■ TASK ITEM
Return every line below exactly.

= = = = =

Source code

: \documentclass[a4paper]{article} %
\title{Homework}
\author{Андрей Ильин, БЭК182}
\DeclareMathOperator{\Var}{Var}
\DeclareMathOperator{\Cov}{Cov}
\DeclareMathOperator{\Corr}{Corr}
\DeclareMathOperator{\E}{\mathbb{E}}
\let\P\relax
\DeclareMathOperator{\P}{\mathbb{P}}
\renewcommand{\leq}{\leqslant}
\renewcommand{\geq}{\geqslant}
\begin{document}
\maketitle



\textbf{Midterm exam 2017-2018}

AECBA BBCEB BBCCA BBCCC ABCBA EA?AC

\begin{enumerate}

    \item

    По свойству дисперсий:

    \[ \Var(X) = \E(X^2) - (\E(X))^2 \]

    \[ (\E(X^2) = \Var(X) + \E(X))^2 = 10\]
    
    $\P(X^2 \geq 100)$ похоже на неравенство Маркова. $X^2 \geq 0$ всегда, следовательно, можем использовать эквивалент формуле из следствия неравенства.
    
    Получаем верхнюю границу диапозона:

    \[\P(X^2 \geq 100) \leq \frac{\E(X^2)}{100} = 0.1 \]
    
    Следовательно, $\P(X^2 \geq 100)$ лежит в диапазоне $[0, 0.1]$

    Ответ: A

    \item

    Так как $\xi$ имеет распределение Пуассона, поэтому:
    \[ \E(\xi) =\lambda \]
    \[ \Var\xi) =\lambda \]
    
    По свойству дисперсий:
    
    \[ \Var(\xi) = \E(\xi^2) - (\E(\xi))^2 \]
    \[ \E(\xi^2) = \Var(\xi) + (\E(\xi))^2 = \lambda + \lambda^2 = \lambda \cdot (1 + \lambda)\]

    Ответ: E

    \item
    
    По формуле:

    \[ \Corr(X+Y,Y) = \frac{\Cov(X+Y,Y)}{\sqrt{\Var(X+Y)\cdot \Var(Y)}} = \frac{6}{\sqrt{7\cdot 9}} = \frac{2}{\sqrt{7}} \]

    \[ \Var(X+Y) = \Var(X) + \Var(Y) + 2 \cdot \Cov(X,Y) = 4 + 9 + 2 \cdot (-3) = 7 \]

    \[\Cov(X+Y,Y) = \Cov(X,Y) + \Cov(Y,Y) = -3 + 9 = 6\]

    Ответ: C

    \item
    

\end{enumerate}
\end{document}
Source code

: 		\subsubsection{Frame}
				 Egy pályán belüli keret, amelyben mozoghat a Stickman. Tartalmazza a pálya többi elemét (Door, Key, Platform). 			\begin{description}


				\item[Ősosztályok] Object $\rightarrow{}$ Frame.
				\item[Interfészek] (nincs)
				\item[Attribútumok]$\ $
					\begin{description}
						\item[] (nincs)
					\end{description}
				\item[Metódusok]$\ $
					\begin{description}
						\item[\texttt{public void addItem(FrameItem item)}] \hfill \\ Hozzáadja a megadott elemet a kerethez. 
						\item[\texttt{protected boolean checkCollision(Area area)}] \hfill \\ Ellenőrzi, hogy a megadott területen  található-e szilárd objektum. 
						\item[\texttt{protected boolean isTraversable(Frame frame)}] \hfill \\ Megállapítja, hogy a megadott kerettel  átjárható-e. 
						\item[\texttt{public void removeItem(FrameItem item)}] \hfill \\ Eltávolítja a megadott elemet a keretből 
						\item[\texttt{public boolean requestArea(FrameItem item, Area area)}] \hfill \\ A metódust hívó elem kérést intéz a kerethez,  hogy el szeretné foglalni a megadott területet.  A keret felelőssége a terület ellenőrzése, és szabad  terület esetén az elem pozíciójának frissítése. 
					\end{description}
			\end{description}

= = = = =

■ EXPECTED OUTPUT
Source code

: \documentclass[a4paper]{article} %
\title{Homework}
\author{Андрей Ильин, БЭК182}
\DeclareMathOperator{\Var}{Var}
\DeclareMathOperator{\Cov}{Cov}
\DeclareMathOperator{\Corr}{Corr}
\DeclareMathOperator{\E}{\mathbb{E}}
\let\P\relax
\DeclareMathOperator{\P}{\mathbb{P}}
\renewcommand{\leq}{\leqslant}
\renewcommand{\geq}{\geqslant}
\begin{document}
\maketitle



\textbf{Midterm exam 2017-2018}

AECBA BBCEB BBCCA BBCCC ABCBA EA?AC

\begin{enumerate}

    \item

    По свойству дисперсий:

    \[ \Var(X) = \E(X^2) - (\E(X))^2 \]

    \[ (\E(X^2) = \Var(X) + \E(X))^2 = 10\]
    
    $\P(X^2 \geq 100)$ похоже на неравенство Маркова. $X^2 \geq 0$ всегда, следовательно, можем использовать эквивалент формуле из следствия неравенства.
    
    Получаем верхнюю границу диапозона:

    \[\P(X^2 \geq 100) \leq \frac{\E(X^2)}{100} = 0.1 \]
    
    Следовательно, $\P(X^2 \geq 100)$ лежит в диапазоне $[0, 0.1]$

    Ответ: A

    \item

    Так как $\xi$ имеет распределение Пуассона, поэтому:
    \[ \E(\xi) =\lambda \]
    \[ \Var\xi) =\lambda \]
    
    По свойству дисперсий:
    
    \[ \Var(\xi) = \E(\xi^2) - (\E(\xi))^2 \]
    \[ \E(\xi^2) = \Var(\xi) + (\E(\xi))^2 = \lambda + \lambda^2 = \lambda \cdot (1 + \lambda)\]

    Ответ: E

    \item
    
    По формуле:

    \[ \Corr(X+Y,Y) = \frac{\Cov(X+Y,Y)}{\sqrt{\Var(X+Y)\cdot \Var(Y)}} = \frac{6}{\sqrt{7\cdot 9}} = \frac{2}{\sqrt{7}} \]

    \[ \Var(X+Y) = \Var(X) + \Var(Y) + 2 \cdot \Cov(X,Y) = 4 + 9 + 2 \cdot (-3) = 7 \]

    \[\Cov(X+Y,Y) = \Cov(X,Y) + \Cov(Y,Y) = -3 + 9 = 6\]

    Ответ: C

    \item
    

\end{enumerate}
\end{document}
Source code

: 		\subsubsection{Frame}
				 Egy pályán belüli keret, amelyben mozoghat a Stickman. Tartalmazza a pálya többi elemét (Door, Key, Platform). 			\begin{description}


				\item[Ősosztályok] Object $\rightarrow{}$ Frame.
				\item[Interfészek] (nincs)
				\item[Attribútumok]$\ $
					\begin{description}
						\item[] (nincs)
					\end{description}
				\item[Metódusok]$\ $
					\begin{description}
						\item[\texttt{public void addItem(FrameItem item)}] \hfill \\ Hozzáadja a megadott elemet a kerethez. 
						\item[\texttt{protected boolean checkCollision(Area area)}] \hfill \\ Ellenőrzi, hogy a megadott területen  található-e szilárd objektum. 
						\item[\texttt{protected boolean isTraversable(Frame frame)}] \hfill \\ Megállapítja, hogy a megadott kerettel  átjárható-e. 
						\item[\texttt{public void removeItem(FrameItem item)}] \hfill \\ Eltávolítja a megadott elemet a keretből 
						\item[\texttt{public boolean requestArea(FrameItem item, Area area)}] \hfill \\ A metódust hívó elem kérést intéz a kerethez,  hogy el szeretné foglalni a megadott területet.  A keret felelőssége a terület ellenőrzése, és szabad  terület esetén az elem pozíciójának frissítése. 
					\end{description}
			\end{description}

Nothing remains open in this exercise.